I have a SV registered long coat so I have been trying to understand the specifics (just out of curiosity). From what I understand the SV has two coat types - Stockhair and Longstockhair with undercoat. Longhair without undercoat is considered a breed fault, not acceptable for breeding.

Prior to 1999, longstockhair with or without undercoat was a breed fault.

From the 2013 SV Rules for Breeders and Breeding -
"This breed, the German Shepherd Dog, is allowed only two varieties of “Haararten” (coat types):
(1) straight-hair, medium-length topcoat, and (2) Langstockhaarigen (longcoat with woolly undercoat present).
Breeding the harsh-short-coated (normal) with longcoated dogs is not allowed. Dogs from such combinations
can be allowed no entry in the studbook or supplemental registries (Anhangregister). Breeding such dogs is
only allowed with others that are registered as being of the longcoat variety. "

I thought I saw some recent SV rule changes about about longcoats, but can't find it now...

From schaferhund.com - Breed standard

"The Coat

The medium smooth coated German Shepherd Dog - The outer coat should be as thick as possible and composed of straight, coarse hairs that lay close to the body. The coat is short at the toes, but it grows longer and more profuse on the neck. The hair grows longer on the back of the fore and rear legs as far down as the pastern and the hock joint and forms moderate trousers on the thighs. The length of the hair varies and due to these differences in length, there are many intermediate types. A too short mole-like coat is faulty.

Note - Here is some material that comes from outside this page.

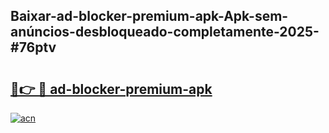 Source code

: ## Baixar-ad-blocker-premium-apk-Apk-sem-anúncios-desbloqueado-completamente-2025-#76ptv

# <h2><a href="https://ainizakaria.my?title=ad-blocker-premium-apk&ref=22M">🔗👉 🔴 ad-blocker-premium-apk</a></h2>

[![acn](https://github.com/user-attachments/assets/0f9c940e-d8b0-45ae-aac7-cd30a18b3e1c)](https://ainizakaria.my?title=ad-blocker-premium-apk&ref=22M)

The long smooth coated German Shepherd Dog - The individual hairs are longer, not always straight but definitely not lying close and flat to the body. The coat is considerably longer inside and behind the ears, on the back of the forearm and usually in the loin area. Often there will be tufts behind the ears and feathering from elbow from elbow to pastern. The trousers along the thigh is long and thick. The tail is bushy with light feathering underneath. This coat type is not as weather proof as the medium coat and it is therefore undesirable. However, if there is sufficient undercoat, it may be passed for breeding. Dogs with long coats are commonly narrow chested and have narrow over stretched muzzles. The dog with sufficient undercoat may be passed for breeding, depending upon the rules and regulations of the country.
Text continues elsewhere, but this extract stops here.